Выпив рюмку, она решительно отказалась от второй. Димов и Семен, закусывая кетой, вдвоем распили бутылку. Потом Димов спросил у Людмилы Ивановны, где им можно поговорить с Семеном наедине. Она сказала, что лучше всего это сделать в классе.
С зажженной свечой в руках провела она их в пустой и сумрачный класс, заставленный партами с желтыми сидениями и черными крышками. Поставив свечу на учительский, залитый чернилами стол, она ушла.

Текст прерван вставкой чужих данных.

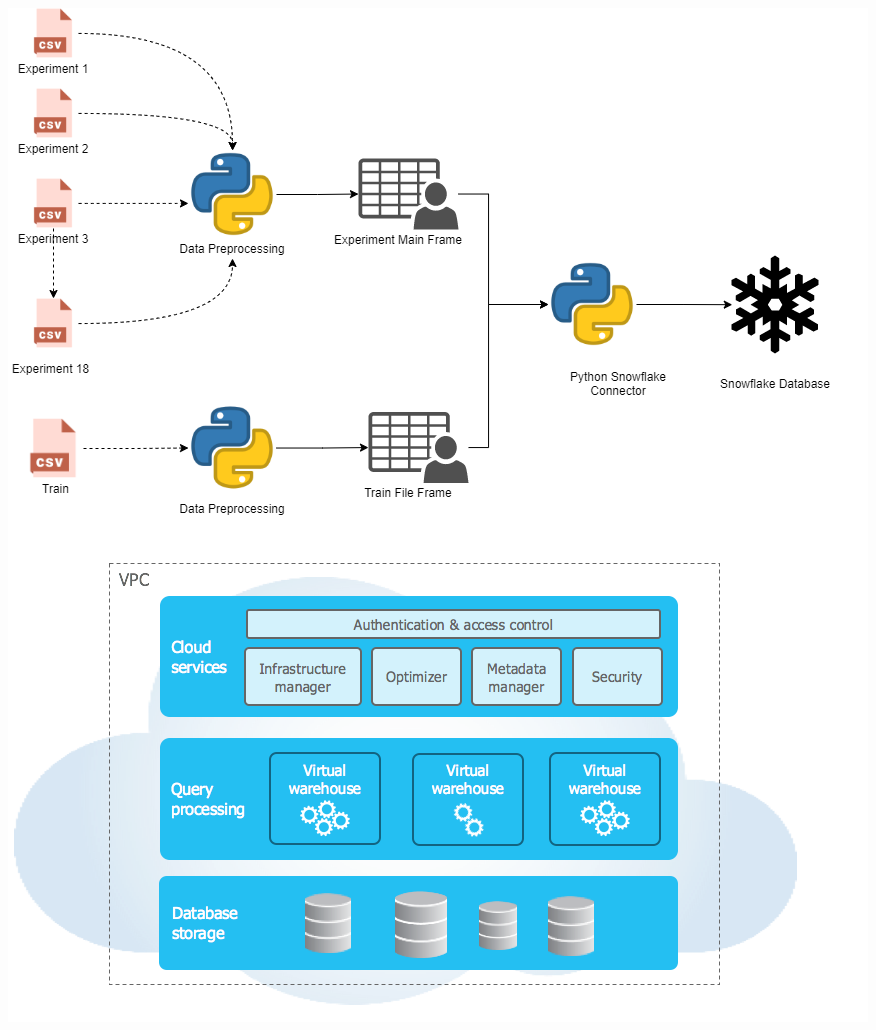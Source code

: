 ![](https://github.com/jayshilj/Team3_CSYE7245_Spring2021/blob/main/Assignments/Assignment%203/Images/Data%20Flow.png)

![](https://github.com/jayshilj/Team3_CSYE7245_Spring2021/blob/main/Assignments/Assignment%203/Images/Snowflake.png)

Семен сел за низенькую парту в первом ряду и стал разглядывать классную доску, исписанную мелом, и карту двух полушарий на темной стене. Димов прошелся по классу, взял стул и, придвинув его к занятой Семеном парте, уселся на него верхом, положил руки на узкую и высокую спинку. Семен ждал, когда он заговорит.
— Что же это получается, товарищ Забережный? — помедлив, спросил на самой низкой ноте Димов. — Приезжает домой наш уважаемый партизанский командир, заявляется в Завод и устраивает возмутительную выходку. Угрожая револьвером и грубо выражаясь, заставляет престарелого фельдшера ехать с ним к больной жене. За фельдшера пробует заступиться его гость, начальник уездной милиции, а лихой партизан выбивает у него из рук наган, берет за горло и просит не вмешиваться не в свое дело… Подожди, подожди! Не горячись! — предупредил он готового перебить его Семена. — Я знаю, что фельдшер был нужен тебе до зарезу. Но почему же ты, дорогой товарищ, не зашел к нам в ревком?
— Да ведь ночь была! Куда там было ревком искать.
— А мы днюем и ночуем в ревкоме. Время, сам знаешь, какое… Встретили бы мы тебя, как положено встречать героев гражданской войны. Хоть из-под земли достали бы тебе врача, а не развалину из бывших тюремных подлекарей. И все тогда было бы тихо, мирно, не было бы теперь разговоров об анархизме, о бандитских замашках дорогого для нас человека. Надо дорожить своим добрым и славным именем, не позволять чернить его всякой сволочи. Вот что я тебе скажу. А теперь давай оправдывайся.
— Оправдываться я не буду, хоть и не брал я вашего начальника милиции за горло, — ответил глухо с закипающим бешенством Семен. — Теперь вы на меня собак навешаете, припишете такого, чего сроду не было. Какое вам дело, что у меня жена умирает, от хозяйства горелого пенька не осталось! Мне негде головы прислонить, жрать нечего, а вы еще судить меня вздумаете.
— Товарищ Забережный! — укоризненно закачал головой Димов. — Ну, зачем горячку пороть! Никто тебя судить не собирается. Хоть ты и Думаешь про меня черт знает что, а я из-за тебя с секретарем укома разругался, Челпанова из кабинета вытурил. Этот подлец такое заявление на тебя накатал, что я едва удержался, чтобы не дать ему по роже. Ты не кипятись, а спокойно расскажи мне, как все было.